§ **RECORDS TO PROCESS**:

»»

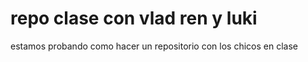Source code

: # repo clase con vlad ren y luki
estamos probando como hacer un repositorio con los chicos en clase
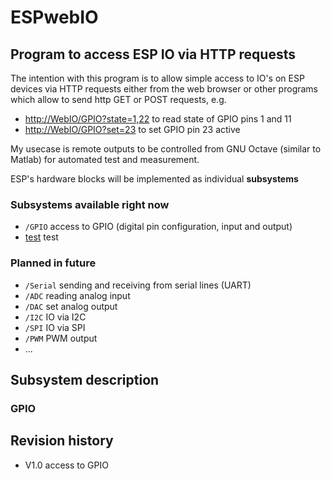 # ESPwebIO

## Program to access ESP IO via HTTP requests

The intention with this program is to allow simple access to IO's on ESP devices via HTTP requests either from the web browser or other programs which allow to send http GET or POST requests, e.g.

- <http://WebIO/GPIO?state=1,22> to read state of GPIO pins 1 and 11
- <http://WebIO/GPIO?set=23> to set GPIO pin 23 active

My usecase is remote outputs to be controlled from GNU Octave (similar to Matlab) for automated test and measurement.

ESP's hardware blocks will be implemented as individual **subsystems**

### Subsystems available right now

- `/GPIO` access to GPIO (digital pin configuration, input and output)
- [test](#gpio) test

### Planned in future

- `/Serial` sending and receiving from serial lines (UART)
- `/ADC` reading analog input
- `/DAC` set analog output
- `/I2C` IO via I2C
- `/SPI` IO via SPI
- `/PWM` PWM output
- ...

## Subsystem description

### GPIO

## Revision history

- V1.0 access to GPIO
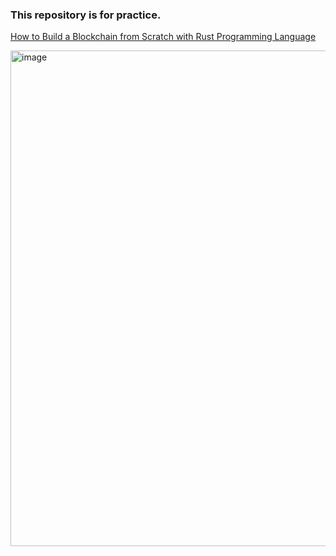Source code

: ### This repository is for practice.

[How to Build a Blockchain from Scratch with Rust Programming Language](https://www.youtube.com/watch?v=vJdT05zl6jk)


<img width="793" alt="image" src="https://user-images.githubusercontent.com/11664271/203471658-a4f981da-d575-46e3-9112-9cea6b24651f.png">
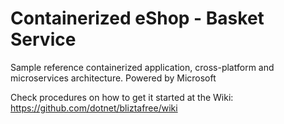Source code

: # Containerized eShop - Basket Service
Sample reference containerized application, cross-platform and microservices architecture.
Powered by Microsoft

Check procedures on how to get it started at the Wiki:
https://github.com/dotnet/bliztafree/wiki



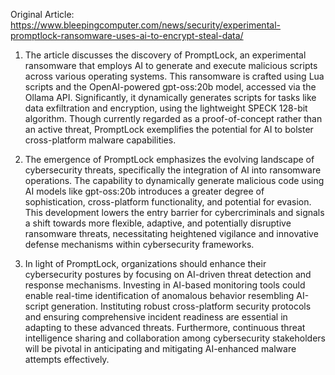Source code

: Original Article: https://www.bleepingcomputer.com/news/security/experimental-promptlock-ransomware-uses-ai-to-encrypt-steal-data/

1) The article discusses the discovery of PromptLock, an experimental ransomware that employs AI to generate and execute malicious scripts across various operating systems. This ransomware is crafted using Lua scripts and the OpenAI-powered gpt-oss:20b model, accessed via the Ollama API. Significantly, it dynamically generates scripts for tasks like data exfiltration and encryption, using the lightweight SPECK 128-bit algorithm. Though currently regarded as a proof-of-concept rather than an active threat, PromptLock exemplifies the potential for AI to bolster cross-platform malware capabilities.

2) The emergence of PromptLock emphasizes the evolving landscape of cybersecurity threats, specifically the integration of AI into ransomware operations. The capability to dynamically generate malicious code using AI models like gpt-oss:20b introduces a greater degree of sophistication, cross-platform functionality, and potential for evasion. This development lowers the entry barrier for cybercriminals and signals a shift towards more flexible, adaptive, and potentially disruptive ransomware threats, necessitating heightened vigilance and innovative defense mechanisms within cybersecurity frameworks.

3) In light of PromptLock, organizations should enhance their cybersecurity postures by focusing on AI-driven threat detection and response mechanisms. Investing in AI-based monitoring tools could enable real-time identification of anomalous behavior resembling AI-script generation. Instituting robust cross-platform security protocols and ensuring comprehensive incident readiness are essential in adapting to these advanced threats. Furthermore, continuous threat intelligence sharing and collaboration among cybersecurity stakeholders will be pivotal in anticipating and mitigating AI-enhanced malware attempts effectively.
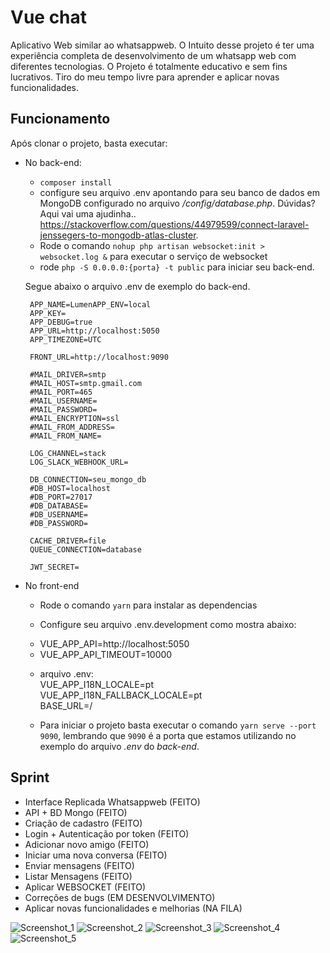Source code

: # Vue chat
Aplicativo Web similar ao whatsappweb. O Intuito desse projeto é ter uma experiência completa de desenvolvimento de um whatsapp web com diferentes tecnologias. O Projeto é totalmente educativo e sem fins lucrativos. Tiro do meu tempo livre para aprender e aplicar novas funcionalidades.

## Funcionamento
Após clonar o projeto, basta executar:
- No back-end:
    * `composer install`
    * configure seu arquivo .env apontando para seu banco de dados em MongoDB configurado no arquivo */config/database.php*. Dúvidas? Aqui vai uma ajudinha.. https://stackoverflow.com/questions/44979599/connect-laravel-jenssegers-to-mongodb-atlas-cluster.
    * Rode o comando `nohup php artisan websocket:init > websocket.log &` para executar o serviço de websocket
    * rode `php -S 0.0.0.0:{porta} -t public` para iniciar seu back-end.

    Segue abaixo o arquivo .env de exemplo do back-end.
    
       APP_NAME=LumenAPP_ENV=local  
       APP_KEY=  
       APP_DEBUG=true  
       APP_URL=http://localhost:5050  
       APP_TIMEZONE=UTC  

       FRONT_URL=http://localhost:9090  

       #MAIL_DRIVER=smtp  
       #MAIL_HOST=smtp.gmail.com  
       #MAIL_PORT=465  
       #MAIL_USERNAME=  
       #MAIL_PASSWORD=  
       #MAIL_ENCRYPTION=ssl  
       #MAIL_FROM_ADDRESS=  
       #MAIL_FROM_NAME=  

       LOG_CHANNEL=stack  
       LOG_SLACK_WEBHOOK_URL=  

       DB_CONNECTION=seu_mongo_db  
       #DB_HOST=localhost  
       #DB_PORT=27017  
       #DB_DATABASE=  
       #DB_USERNAME=  
       #DB_PASSWORD=  

       CACHE_DRIVER=file  
       QUEUE_CONNECTION=database  

       JWT_SECRET=  

- No front-end
    * Rode o comando `yarn` para instalar as dependencias
 
    * Configure seu arquivo .env.development como mostra abaixo:
    - VUE_APP_API=http://localhost:5050
    - VUE_APP_API_TIMEOUT=10000
    
    * arquivo .env:  
         VUE_APP_I18N_LOCALE=pt  
         VUE_APP_I18N_FALLBACK_LOCALE=pt  
         BASE_URL=/  
    
    * Para iniciar o projeto basta executar o comando `yarn serve --port 9090`, lembrando que `9090` é a porta que estamos utilizando no exemplo do arquivo *.env* do *back-end*.

## Sprint
- Interface Replicada Whatsappweb (FEITO)
- API + BD Mongo (FEITO)
- Criação de cadastro (FEITO)
- Login + Autenticação por token (FEITO)
- Adicionar novo amigo (FEITO)
- Iniciar uma nova conversa (FEITO)
- Enviar mensagens (FEITO)
- Listar Mensagens (FEITO)
- Aplicar WEBSOCKET (FEITO)
- Correções de bugs (EM DESENVOLVIMENTO)
- Aplicar novas funcionalidades e melhorias (NA FILA)

![Screenshot_1](https://user-images.githubusercontent.com/19272954/116827217-49edb700-ab6e-11eb-8ddf-f4b9f1eb0c8f.png)
![Screenshot_2](https://user-images.githubusercontent.com/19272954/116827224-4d813e00-ab6e-11eb-8149-a622a5b57694.png)
![Screenshot_3](https://user-images.githubusercontent.com/19272954/116827226-4f4b0180-ab6e-11eb-9b70-682a8328f27e.png)
![Screenshot_4](https://user-images.githubusercontent.com/19272954/116827228-507c2e80-ab6e-11eb-89c9-025cced284f2.png)
![Screenshot_5](https://user-images.githubusercontent.com/19272954/116827229-51ad5b80-ab6e-11eb-8e9f-5ae7d5f198c0.png)


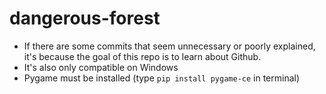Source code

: # dangerous-forest
- If there are some commits that seem unnecessary or poorly explained, it's because the goal of this repo is to learn about Github.
- It's also only compatible on Windows
- Pygame must be installed (type `pip install pygame-ce` in terminal)
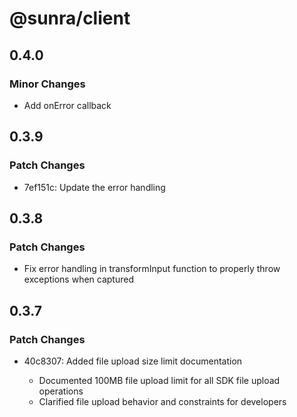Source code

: # @sunra/client

## 0.4.0

### Minor Changes

- Add onError callback

## 0.3.9

### Patch Changes

- 7ef151c: Update the error handling

## 0.3.8

### Patch Changes

- Fix error handling in transformInput function to properly throw exceptions when captured

## 0.3.7

### Patch Changes

- 40c8307: Added file upload size limit documentation

  - Documented 100MB file upload limit for all SDK file upload operations
  - Clarified file upload behavior and constraints for developers
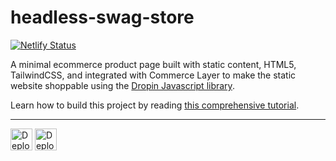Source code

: # headless-swag-store

[![Netlify Status](https://api.netlify.com/api/v1/badges/c8aa583b-2c90-4095-b64e-501686e88963/deploy-status)](https://app.netlify.com/sites/headless-swag-store/deploys)

A minimal ecommerce product page built with static content, HTML5, TailwindCSS, and integrated with Commerce Layer to make the static website shoppable using the [Dropin Javascript library](https://github.com/commercelayer/commercelayer-js-dropin).

Learn how to build this project by reading [this comprehensive tutorial](#).

---

[<img src="https://www.netlify.com/img/deploy/button.svg" alt="Deploy to Netlify" height="35">](https://app.netlify.com/start/deploy?repository=https://github.com/commercelayer/headless-swag-store) [<img src="https://vercel.com/button" alt="Deploy to Vercel" height="35">](https://vercel.com/new/clone?repository-url=https://github.com/commercelayer/headless-swag-store)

««

§ **TO DO**:
Reproduce word for word, with pictures dropped, only the part of the material above that opens with the line containing "estamos probando como" and closes with the line containing "is for practice.".

§ **REPLY TO THE TASK**:
estamos probando como hacer un repositorio con los chicos en clase
 # ESPwebIO

## Program to access ESP IO via HTTP requests

The intention with this program is to allow simple access to IO's on ESP devices via HTTP requests either from the web browser or other programs which allow to send http GET or POST requests, e.g.

- <http://WebIO/GPIO?state=1,22> to read state of GPIO pins 1 and 11
- <http://WebIO/GPIO?set=23> to set GPIO pin 23 active

My usecase is remote outputs to be controlled from GNU Octave (similar to Matlab) for automated test and measurement.

ESP's hardware blocks will be implemented as individual **subsystems**

### Subsystems available right now

- `/GPIO` access to GPIO (digital pin configuration, input and output)
- [test](#gpio) test

### Planned in future

- `/Serial` sending and receiving from serial lines (UART)
- `/ADC` reading analog input
- `/DAC` set analog output
- `/I2C` IO via I2C
- `/SPI` IO via SPI
- `/PWM` PWM output
- ...

## Subsystem description

### GPIO

## Revision history

- V1.0 access to GPIO
Source code

: ### This repository is for practice.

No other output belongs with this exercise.